Inzwischen liegt für das zivilgesellschaftliche Engagement ein ganz ähnliches Bild vor. Der Deutsche Freiwilligensurvey 2019 zeigte, dass zwar rund 40 Prozent der Bevölkerung sichtbar engagiert sind, die Ungleichheit der Engagementbeteiligung aber zugenommen hat: Menschen mit hohen Bildungsabschlüssen und höherem Einkommen weiteten ihr Engagement aus, während die Beteiligung in den unteren Bildungs- und Einkommensgruppen stagnierte oder zurückging.
Der von Christoph Gille und Katja Jepkens 2022 herausgegebene Band Teilhabe und Ausschlüsse im Engagement fasst entsprechende Studien zusammen: Engagementorganisationen bilden soziale Spaltungen ab, anstatt sie zu überwinden, wenn sie vorrangig ressourcenstarke, mobilisierungsnahe Milieus erreichen.
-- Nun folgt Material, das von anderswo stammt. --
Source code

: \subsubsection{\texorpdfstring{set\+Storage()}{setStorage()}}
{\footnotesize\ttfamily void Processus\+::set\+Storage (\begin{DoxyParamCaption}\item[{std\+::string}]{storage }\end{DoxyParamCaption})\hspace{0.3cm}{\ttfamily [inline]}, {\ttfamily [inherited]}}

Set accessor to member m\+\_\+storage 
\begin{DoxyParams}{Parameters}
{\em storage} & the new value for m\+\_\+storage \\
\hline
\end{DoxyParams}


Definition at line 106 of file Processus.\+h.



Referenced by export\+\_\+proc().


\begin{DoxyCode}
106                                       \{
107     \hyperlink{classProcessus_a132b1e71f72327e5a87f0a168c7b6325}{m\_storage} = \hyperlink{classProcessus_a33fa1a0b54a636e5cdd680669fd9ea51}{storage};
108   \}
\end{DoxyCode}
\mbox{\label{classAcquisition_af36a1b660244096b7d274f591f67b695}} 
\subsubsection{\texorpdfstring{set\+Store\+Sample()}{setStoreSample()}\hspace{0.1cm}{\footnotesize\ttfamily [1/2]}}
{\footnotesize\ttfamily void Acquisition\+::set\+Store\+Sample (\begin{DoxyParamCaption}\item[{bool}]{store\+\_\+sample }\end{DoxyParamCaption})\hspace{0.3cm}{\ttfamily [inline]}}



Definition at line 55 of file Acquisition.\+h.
Für die Deutsche Stiftung für Engagement und Ehrenamt führte Bettina Hollstein das Projekt „Erfahrungen von sozial Benachteiligten Menschen im ehrenamtlichen Engagement“ durch, dessen Erkenntnisse, was Organisationen für die Förderung des Engagements lernen können, im Jahr 2024 veröffentlicht wurden. Deutlich wurde auch darin, dass Ehrenamtliche im Durchschnitt eher männlich, besser gebildet und einkommensstärker sind. Menschen in Armut hingegen sind unterrepräsentiert und ihr Zugänge zu Selbstwirksamkeit, Anerkennung und Netzwerken sind vielfach verschlossen.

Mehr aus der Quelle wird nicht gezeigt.